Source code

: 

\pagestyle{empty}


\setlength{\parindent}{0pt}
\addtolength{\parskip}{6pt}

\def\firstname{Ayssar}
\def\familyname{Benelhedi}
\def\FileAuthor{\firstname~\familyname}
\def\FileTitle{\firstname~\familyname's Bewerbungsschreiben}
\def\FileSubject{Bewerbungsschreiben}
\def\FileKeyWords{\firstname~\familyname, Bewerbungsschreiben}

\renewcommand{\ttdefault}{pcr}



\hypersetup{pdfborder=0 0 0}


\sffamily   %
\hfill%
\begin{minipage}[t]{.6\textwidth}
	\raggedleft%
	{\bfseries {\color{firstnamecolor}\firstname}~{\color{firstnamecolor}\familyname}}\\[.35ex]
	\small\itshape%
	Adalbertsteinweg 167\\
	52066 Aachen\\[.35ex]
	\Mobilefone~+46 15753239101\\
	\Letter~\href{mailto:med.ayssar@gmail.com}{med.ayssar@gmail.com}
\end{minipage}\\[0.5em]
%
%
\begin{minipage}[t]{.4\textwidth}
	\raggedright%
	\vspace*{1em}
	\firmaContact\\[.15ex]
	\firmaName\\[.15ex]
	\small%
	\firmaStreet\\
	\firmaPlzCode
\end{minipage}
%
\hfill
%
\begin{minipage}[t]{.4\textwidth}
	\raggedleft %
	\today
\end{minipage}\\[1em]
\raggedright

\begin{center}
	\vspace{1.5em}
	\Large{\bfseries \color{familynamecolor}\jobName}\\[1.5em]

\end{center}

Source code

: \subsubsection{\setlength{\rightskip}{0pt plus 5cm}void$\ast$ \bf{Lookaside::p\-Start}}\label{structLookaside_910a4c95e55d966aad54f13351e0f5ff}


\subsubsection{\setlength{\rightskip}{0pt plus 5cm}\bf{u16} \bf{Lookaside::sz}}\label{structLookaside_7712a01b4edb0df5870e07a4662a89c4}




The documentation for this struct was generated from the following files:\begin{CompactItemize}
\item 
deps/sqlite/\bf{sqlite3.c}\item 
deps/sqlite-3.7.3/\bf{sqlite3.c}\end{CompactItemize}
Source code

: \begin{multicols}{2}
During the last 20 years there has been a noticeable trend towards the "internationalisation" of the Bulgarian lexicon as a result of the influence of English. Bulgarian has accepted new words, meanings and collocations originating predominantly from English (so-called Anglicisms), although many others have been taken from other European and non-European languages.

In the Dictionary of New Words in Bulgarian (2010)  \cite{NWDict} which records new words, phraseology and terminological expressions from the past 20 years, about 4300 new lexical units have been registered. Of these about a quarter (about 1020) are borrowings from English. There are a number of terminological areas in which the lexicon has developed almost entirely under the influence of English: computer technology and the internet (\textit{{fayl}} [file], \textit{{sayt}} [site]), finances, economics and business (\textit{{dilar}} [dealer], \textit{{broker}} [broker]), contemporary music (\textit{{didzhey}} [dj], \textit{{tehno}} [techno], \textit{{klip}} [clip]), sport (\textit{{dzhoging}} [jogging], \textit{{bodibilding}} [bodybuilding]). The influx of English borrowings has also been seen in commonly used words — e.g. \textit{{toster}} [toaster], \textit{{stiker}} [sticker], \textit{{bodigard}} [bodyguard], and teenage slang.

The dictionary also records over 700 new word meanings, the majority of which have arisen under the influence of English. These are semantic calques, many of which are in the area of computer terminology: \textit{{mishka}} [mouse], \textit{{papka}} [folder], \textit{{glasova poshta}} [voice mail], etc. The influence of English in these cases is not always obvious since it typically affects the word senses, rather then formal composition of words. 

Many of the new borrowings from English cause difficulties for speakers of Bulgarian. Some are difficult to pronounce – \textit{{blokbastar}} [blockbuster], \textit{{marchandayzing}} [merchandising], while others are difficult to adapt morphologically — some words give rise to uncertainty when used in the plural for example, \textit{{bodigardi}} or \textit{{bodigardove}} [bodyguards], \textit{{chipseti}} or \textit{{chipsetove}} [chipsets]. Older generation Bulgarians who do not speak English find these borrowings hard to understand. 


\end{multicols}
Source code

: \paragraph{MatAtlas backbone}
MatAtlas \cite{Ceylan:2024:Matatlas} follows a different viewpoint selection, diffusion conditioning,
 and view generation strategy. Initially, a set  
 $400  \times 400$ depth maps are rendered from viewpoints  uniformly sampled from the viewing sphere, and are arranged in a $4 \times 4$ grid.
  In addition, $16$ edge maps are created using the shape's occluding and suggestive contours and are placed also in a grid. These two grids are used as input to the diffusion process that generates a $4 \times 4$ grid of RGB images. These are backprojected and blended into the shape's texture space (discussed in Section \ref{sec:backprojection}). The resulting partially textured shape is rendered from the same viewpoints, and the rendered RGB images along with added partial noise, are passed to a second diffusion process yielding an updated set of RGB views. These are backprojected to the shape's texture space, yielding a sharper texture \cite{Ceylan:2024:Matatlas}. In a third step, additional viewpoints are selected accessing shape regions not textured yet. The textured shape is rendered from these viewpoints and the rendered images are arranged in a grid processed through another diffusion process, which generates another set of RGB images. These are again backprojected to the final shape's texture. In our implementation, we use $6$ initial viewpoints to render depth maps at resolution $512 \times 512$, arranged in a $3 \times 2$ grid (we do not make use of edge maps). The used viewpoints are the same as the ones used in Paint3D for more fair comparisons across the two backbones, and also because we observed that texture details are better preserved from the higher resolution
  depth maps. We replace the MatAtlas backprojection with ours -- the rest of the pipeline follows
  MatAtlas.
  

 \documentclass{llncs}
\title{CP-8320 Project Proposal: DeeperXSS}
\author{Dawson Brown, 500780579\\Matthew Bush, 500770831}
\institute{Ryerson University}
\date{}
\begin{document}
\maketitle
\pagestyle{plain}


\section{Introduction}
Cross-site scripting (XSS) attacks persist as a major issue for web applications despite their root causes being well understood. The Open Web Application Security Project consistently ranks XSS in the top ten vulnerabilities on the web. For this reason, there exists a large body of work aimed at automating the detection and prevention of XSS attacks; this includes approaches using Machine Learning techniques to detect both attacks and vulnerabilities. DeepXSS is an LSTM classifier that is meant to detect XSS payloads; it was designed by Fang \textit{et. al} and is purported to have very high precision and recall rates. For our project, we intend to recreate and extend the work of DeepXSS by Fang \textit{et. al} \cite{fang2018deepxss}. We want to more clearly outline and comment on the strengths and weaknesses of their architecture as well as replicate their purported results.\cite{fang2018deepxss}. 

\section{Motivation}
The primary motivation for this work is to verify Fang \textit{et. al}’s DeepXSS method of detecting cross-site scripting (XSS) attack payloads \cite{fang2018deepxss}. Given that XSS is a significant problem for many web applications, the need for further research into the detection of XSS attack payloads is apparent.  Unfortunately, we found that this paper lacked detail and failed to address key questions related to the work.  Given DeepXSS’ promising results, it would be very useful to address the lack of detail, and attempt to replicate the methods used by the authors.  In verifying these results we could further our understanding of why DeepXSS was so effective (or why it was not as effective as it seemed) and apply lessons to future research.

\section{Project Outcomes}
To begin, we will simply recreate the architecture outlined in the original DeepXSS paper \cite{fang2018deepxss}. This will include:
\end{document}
----
EXERCISE REQUIREMENTS:
Whenever the string "paper" shows up in a line of the entries, copy that line.

RESULT BELOW:
The primary motivation for this work is to verify Fang \textit{et. al}’s DeepXSS method of detecting cross-site scripting (XSS) attack payloads \cite{fang2018deepxss}. Given that XSS is a significant problem for many web applications, the need for further research into the detection of XSS attack payloads is apparent.  Unfortunately, we found that this paper lacked detail and failed to address key questions related to the work.  Given DeepXSS’ promising results, it would be very useful to address the lack of detail, and attempt to replicate the methods used by the authors.  In verifying these results we could further our understanding of why DeepXSS was so effective (or why it was not as effective as it seemed) and apply lessons to future research.
To begin, we will simply recreate the architecture outlined in the original DeepXSS paper \cite{fang2018deepxss}. This will include:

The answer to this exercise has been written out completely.